____ DATA

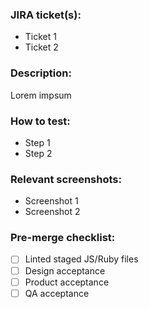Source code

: ### JIRA ticket(s):
- Ticket 1
- Ticket 2

### Description:
Lorem impsum

### How to test:
- Step 1
- Step 2

### Relevant screenshots:
- Screenshot 1
- Screenshot 2

### Pre-merge checklist:
- [ ] Linted staged JS/Ruby files
- [ ] Design acceptance
- [ ] Product acceptance
- [ ] QA acceptance

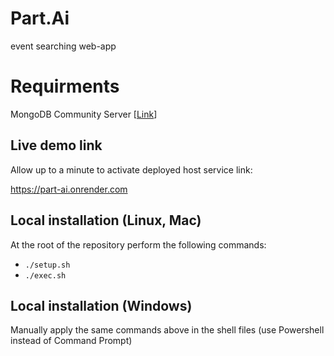 # Part.Ai
event searching web-app

# Requirments
MongoDB Community Server [[Link](https://www.mongodb.com/try/download/community)]


## Live demo link
Allow up to a minute to activate deployed host service link:

https://part-ai.onrender.com

## Local installation (Linux, Mac)
At the root of the repository perform the following commands:
- `./setup.sh`
- `./exec.sh`

## Local installation (Windows)
Manually apply the same commands above in the shell files (use Powershell instead of Command Prompt)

________

TASK INSTRUCTIONS
Make an exact copy of the records above, one that has none of the pictures.

EXERCISE SOLUTION
Source code

: ### JIRA ticket(s):
- Ticket 1
- Ticket 2

### Description:
Lorem impsum

### How to test:
- Step 1
- Step 2

### Relevant screenshots:
- Screenshot 1
- Screenshot 2

### Pre-merge checklist:
- [ ] Linted staged JS/Ruby files
- [ ] Design acceptance
- [ ] Product acceptance
- [ ] QA acceptance

 # Part.Ai
event searching web-app

# Requirments
MongoDB Community Server [[Link](https://www.mongodb.com/try/download/community)]


## Live demo link
Allow up to a minute to activate deployed host service link:

https://part-ai.onrender.com

## Local installation (Linux, Mac)
At the root of the repository perform the following commands:
- `./setup.sh`
- `./exec.sh`

## Local installation (Windows)
Manually apply the same commands above in the shell files (use Powershell instead of Command Prompt)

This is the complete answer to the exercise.